INPUT DATA:
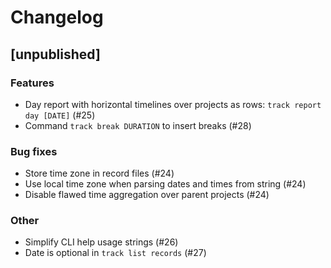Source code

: # Changelog

## [unpublished]

### Features

* Day report with horizontal timelines over projects as rows: `track report day [DATE]` (#25)
* Command `track break DURATION` to insert breaks (#28)

### Bug fixes

* Store time zone in record files (#24)
* Use local time zone when parsing dates and times from string (#24)
* Disable flawed time aggregation over parent projects (#24)

### Other

* Simplify CLI help usage strings (#26)
* Date is optional in `track list records` (#27)
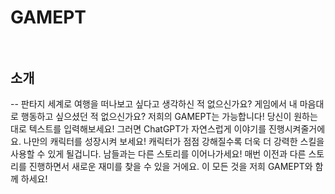 # GAMEPT <br/><br/>
## 소개 <br/>
--
판타지 세계로 여행을 떠나보고 싶다고 생각하신 적 없으신가요? 게임에서 내 마음대로 행동하고 싶으셨던 적 없으신가요?
저희의 GAMEPT는 가능합니다!
당신이 원하는대로 텍스트를 입력해보세요! 그러면 ChatGPT가 자연스럽게 이야기를 진행시켜줄거에요.
나만의 캐릭터를 성장시켜 보세요! 캐릭터가 점점 강해질수록 더욱 더 강력한 스킬을 사용할 수 있게 될겁니다.
남들과는 다른 스토리를 이어나가세요! 매번 이전과 다른 스토리를 진행하면서 새로운 재미를 찾을 수 있을 거에요.
이 모든 것을 저희 GAMEPT와 함께 하세요!
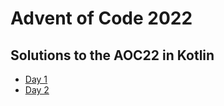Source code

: # Advent of Code 2022
## Solutions to the AOC22 in Kotlin

  - [Day 1](https://github.com/pedrogrcorreia/aoc-22/tree/main/src/main/kotlin/day1 "Solution to Day 1 of AOC")
  - [Day 2](https://github.com/pedrogrcorreia/aoc-22/tree/main/src/main/kotlin/day2 "Solution to Day 2 of AOC")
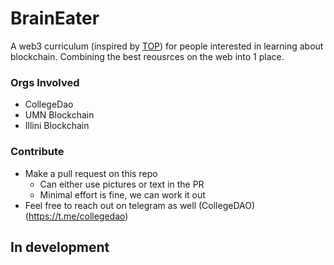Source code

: # BrainEater

A web3 curriculum (inspired by [TOP](https://www.theodinproject.com/)) for people interested in learning about blockchain. Combining the best reousrces on the web into 1 place.

### Orgs Involved
- CollegeDao
- UMN Blockchain
- Illini Blockchain

### Contribute
- Make a pull request on this repo
  - Can either use pictures or text in the PR
  - Minimal effort is fine, we can work it out
- Feel free to reach out on telegram as well (CollegeDAO)(https://t.me/collegedao)

## In development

AIM OF THE EXERCISE: Stop at the line containing "나만의 캐릭터를 성장시켜" and include it. Everything from the first line of the material up to there is to be repeated exactly, leaving out pictures.

OUTPUT:
Source code

: # Changelog

## [unpublished]

### Features

* Day report with horizontal timelines over projects as rows: `track report day [DATE]` (#25)
* Command `track break DURATION` to insert breaks (#28)

### Bug fixes

* Store time zone in record files (#24)
* Use local time zone when parsing dates and times from string (#24)
* Disable flawed time aggregation over parent projects (#24)

### Other

* Simplify CLI help usage strings (#26)
* Date is optional in `track list records` (#27)
 # GAMEPT <br/><br/>
## 소개 <br/>
--
판타지 세계로 여행을 떠나보고 싶다고 생각하신 적 없으신가요? 게임에서 내 마음대로 행동하고 싶으셨던 적 없으신가요?
저희의 GAMEPT는 가능합니다!
당신이 원하는대로 텍스트를 입력해보세요! 그러면 ChatGPT가 자연스럽게 이야기를 진행시켜줄거에요.
나만의 캐릭터를 성장시켜 보세요! 캐릭터가 점점 강해질수록 더욱 더 강력한 스킬을 사용할 수 있게 될겁니다.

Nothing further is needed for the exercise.